No static AWS credentials in CI/CD. Every pipeline authenticates through OIDC federation with GitHub Actions:

name: Terraform Deploy
on:
  push:
    branches: [main]
  pull_request:
    branches: [main]

permissions:
  id-token: write
  contents: read

jobs:
  plan:
    runs-on: ubuntu-latest
    steps:
      - uses: actions/checkout@v4

      - uses: aws-actions/configure-aws-credentials@v4
        with:
          role-to-arn: arn:aws:iam::role/GitHubActionsDeployment
          aws-region: eu-west-1

      - uses: hashicorp/setup-terraform@v3
        with:
          terraform_version: 1.9.x

      - name: Terraform Init
        run: terraform init

      - name: Terraform Plan
        run: terraform plan -out=tfplan

      - name: Terraform Apply
        if: github.ref == 'refs/heads/main'
        run: terraform apply tfplan

The IAM trust policy restricts which repositories and branches can assume the role. A PR from a fork can’t trigger an apply against production. The OIDC thumbprint validation ensures only GitHub’s token service is trusted.

Each account has its own deployment role with least-privilege permissions scoped to the resources Terraform manages. The networking account role can modify VPCs and Transit Gateway. It can’t touch RDS instances. The data account role is the inverse.

Pre-Commit Hooks

Every Terraform repository runs pre-commit hooks:

terraform fmt — consistent formatting, no style debates in reviews
terraform validate — catches syntax errors and missing provider configurations
terraform-docs — regenerates module documentation from variables, outputs, and descriptions
tflint — provider-specific linting (deprecated arguments, invalid instance types)
checkov — static security analysis (S3 buckets without encryption, security groups with 0.0.0.0/0)

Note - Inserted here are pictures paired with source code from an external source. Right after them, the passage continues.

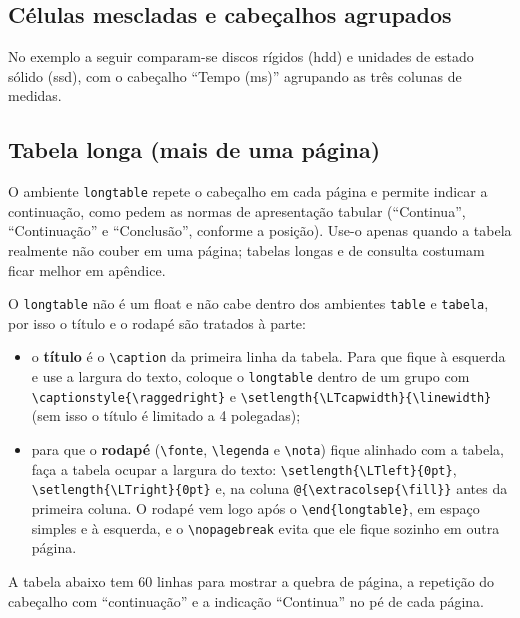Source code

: \subsection{Células mescladas e cabeçalhos agrupados}

No exemplo a seguir comparam-se discos rígidos (\ac{hdd}) e unidades de estado sólido
(\ac{ssd}), com o cabeçalho ``Tempo (ms)'' agrupando as três colunas de medidas.


\subsection{Tabela longa (mais de uma página)}

O ambiente \texttt{longtable} repete o cabeçalho em cada página e permite indicar a
continuação, como pedem as normas de apresentação tabular (``Continua'', ``Continuação''
e ``Conclusão'', conforme a posição). Use-o apenas quando a tabela realmente não couber
em uma página; tabelas longas e de consulta costumam ficar melhor em apêndice.

O \texttt{longtable} não é um float e não cabe dentro dos ambientes \texttt{table} e
\texttt{tabela}, por isso o título e o rodapé são tratados à parte:
\begin{itemize}
  \item o \textbf{título} é o \texttt{\textbackslash caption} da primeira linha da tabela. Para
        que fique à esquerda e use a largura do texto, coloque o \texttt{longtable} dentro de
        um grupo com
        \texttt{\textbackslash captionstyle\allowbreak\{\textbackslash raggedright\}} e
        \texttt{\textbackslash setlength\allowbreak\{\textbackslash LTcapwidth\}\allowbreak\{\textbackslash linewidth\}} (sem isso o
        título é limitado a 4 polegadas);
  \item para que o \textbf{rodapé} (\texttt{\textbackslash fonte}, \texttt{\textbackslash legenda} e
        \texttt{\textbackslash nota}) fique alinhado com a tabela, faça a tabela ocupar a largura do
        texto: \texttt{\textbackslash setlength\{\textbackslash LTleft\}\{0pt\}},
        \texttt{\textbackslash setlength\{\textbackslash LTright\}\{0pt\}} e, na coluna
        \texttt{@\{\textbackslash extracolsep\{\textbackslash fill\}\}} antes da primeira
        coluna. O rodapé vem logo após o \texttt{\textbackslash end\{longtable\}}, em espaço simples e à
        esquerda, e o \texttt{\textbackslash nopagebreak} evita que ele fique sozinho em outra página.
\end{itemize}
A tabela abaixo tem 60 linhas para mostrar a quebra de página, a repetição do cabeçalho com
``continuação'' e a indicação ``Continua'' no pé de cada página.

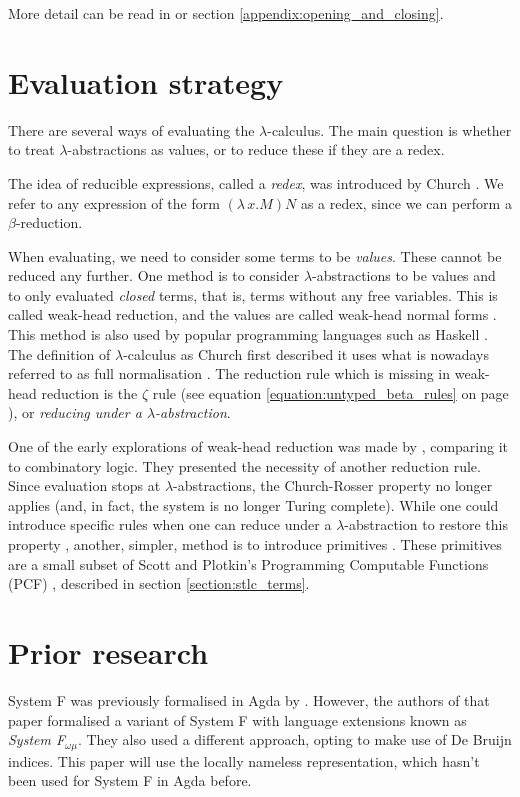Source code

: \documentclass[logo,bsc,singlespacing,parskip,online]{infthesis}
\begin{document}
More detail can be read in \citet{chargueraud_locally_2012} or section
\ref{appendix:opening_and_closing}.

\section{Evaluation strategy}
\label{section:evaluation_strategy}
There are several ways of evaluating the $\lambda$-calculus. The main question is whether to treat
$\lambda$-abstractions as values, or to reduce these if they are a redex.

The idea of reducible expressions, called a \textit{redex}, was introduced by Church
\citet[p.~56]{pierce_types_2002}. We refer to any expression of the form $(\lambda \, x. M) N$ as a
redex, since we can perform a $\beta$-reduction.

When evaluating, we need to consider some terms to be \textit{values}. These cannot be reduced any
further. One method is to consider $\lambda$-abstractions to be values and to only evaluated
\textit{closed} terms, that is, terms without any free variables. This is called weak-head
reduction, and the values are called weak-head normal forms \citep{wadler_programming_2022}. This
method is also used by popular programming languages such as Haskell \citep{hutchison_sharing_2005}.
The definition of $\lambda$-calculus as Church first described it uses what is nowadays referred to
as full normalisation \citep{wadler_programming_2022}. The reduction rule which is missing in
weak-head reduction is the $\zeta$ rule (see equation \ref{equation:untyped_beta_rules} on page
\pageref{equation:untyped_beta_rules}), or \textit{reducing under a $\lambda$-abstraction}.

One of the early explorations of weak-head reduction was made by \citet{cagman_combinatory_1998},
comparing it to combinatory logic. They presented the necessity of another reduction rule. Since
evaluation stops at $\lambda$-abstractions, the Church-Rosser property no longer applies (and, in
fact, the system is no longer Turing complete). While one could introduce specific rules when one
can reduce under a $\lambda$-abstraction to restore this property \citep{hutchison_sharing_2005},
another, simpler, method is to introduce primitives \citep{wadler_programming_2022}. These
primitives are a small subset of Scott and Plotkin's Programming Computable Functions (PCF)
\citep{plotkin_lcf_1977}, described in section \ref{section:stlc_terms}.

\section{Prior research}
System F was previously formalised in Agda by \citet{hutton_system_2019}. However, the authors of
that paper formalised a variant of System F with language extensions known as \textit{System
F$_{\omega \mu}$}. They also used a different approach, opting to make use of De Bruijn indices.
This paper will use the locally nameless representation, which hasn't been used for System F in Agda
before.
\end{document}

These hooks run locally before every commit and again in CI as a gate. The combination catches the vast majority of issues before a human reviewer even looks at the PR.

The AFT Pipeline

New accounts flow through Account Factory for Terraform. The process:

A team submits a PR with an account request (email, name, OU, compliance tags)
PR gets reviewed and merged
AFT provisions the account through Control Tower
Account customizations run automatically — VPC creation, Transit Gateway attachment, CloudTrail configuration, Security Hub enablement, IAM baseline roles
The account appears in Identity Center with the appropriate permission sets

From PR to usable account takes about 30 minutes. The customizations are themselves Terraform modules — the same ones used for day-2 operations. No separate “account setup” scripts that drift from the main codebase.

What Makes It Work

The scale isn’t the hard part. 40 accounts with consistent patterns are easier to manage than 5 accounts with ad-hoc configurations. The discipline is what makes it work: versioned modules, isolated state, OIDC-only authentication, automated compliance checks, and a provisioning pipeline that enforces the same baseline everywhere.

Every shortcut — shared state files, inline resources instead of modules, manually provisioned accounts — becomes a liability at this scale. The upfront investment in structure pays for itself within the first quarter.